Protest organizers demanded that the university end its relationship with Hillel, a 100-year-old nonprofit group that operates Jewish community centers on campuses around the world, including Northwestern. The protest took place during Northwestern’s Admitted Students Day, which seeks to introduce incoming students to campus life.
"[Hillel] is one of the many ways in which this university is complicit in infusing Jewishness with Zionism," one protest organizer said in a speech at the rally.
A leaflet handed out by protesters accused Northwestern of "funneling Jewish students into Hillel, the Zionist ‘foundation for Jewish life.’" It also claimed the school "weaponizes claims of anti-Semitism on campus to silence pro-Palestinian activism."
Protesters also accused Israel of "genocide" and called on Northwestern to end any relationships with "Zionist companies."
The protest comes as alumni have accused Northwestern president Michael Schill of allowing anti-Semitism to proliferate on campus, where anti-Israel protesters have raised the Hamas flag at student demonstrations.

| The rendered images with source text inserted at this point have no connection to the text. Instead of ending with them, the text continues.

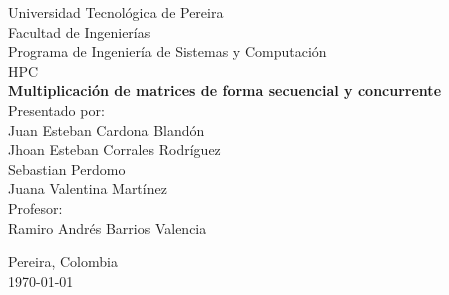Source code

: \begin{titlepage}
    \centering
    \vspace*{0.5cm}
    
    {\Large Universidad Tecnológica de Pereira}\\[0.5cm]
    {\large Facultad de Ingenierías}\\[0.3cm]
    {\large Programa de Ingeniería de Sistemas y Computación}\\[0.3cm]
    {\large HPC}\\[3cm]
    
    {\LARGE\textbf{Multiplicación de matrices de forma secuencial y concurrente}}\\[2cm]
        
    {\large Presentado por:}\\[0.3cm]
    {\large Juan Esteban Cardona Blandón}\\[0.3cm]
    {\large Jhoan Esteban Corrales Rodríguez}\\[0.3cm]
    {\large Sebastian Perdomo}\\[0.3cm]
    {\large Juana Valentina Martínez}\\[1cm]
    {\large Profesor:}\\[0.3cm]
    {\large Ramiro Andrés Barrios Valencia}\\[0.3cm]
        
    \vfill
    
    {\large Pereira, Colombia}\\[0.3cm]
    {\large \today}
    
\end{titlepage}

During Northwestern’s Martin Luther King Jr. memorial ceremony in February, a speaker accused Israel of "genocide" as Schill sat silently in the audience, the Washington Free Beacon reported.
Earlier this year, the Department of Education opened an investigation into alleged anti-Jewish incidents at the school. Last month, Jewish students also urged Congress to launch an inquiry into the university.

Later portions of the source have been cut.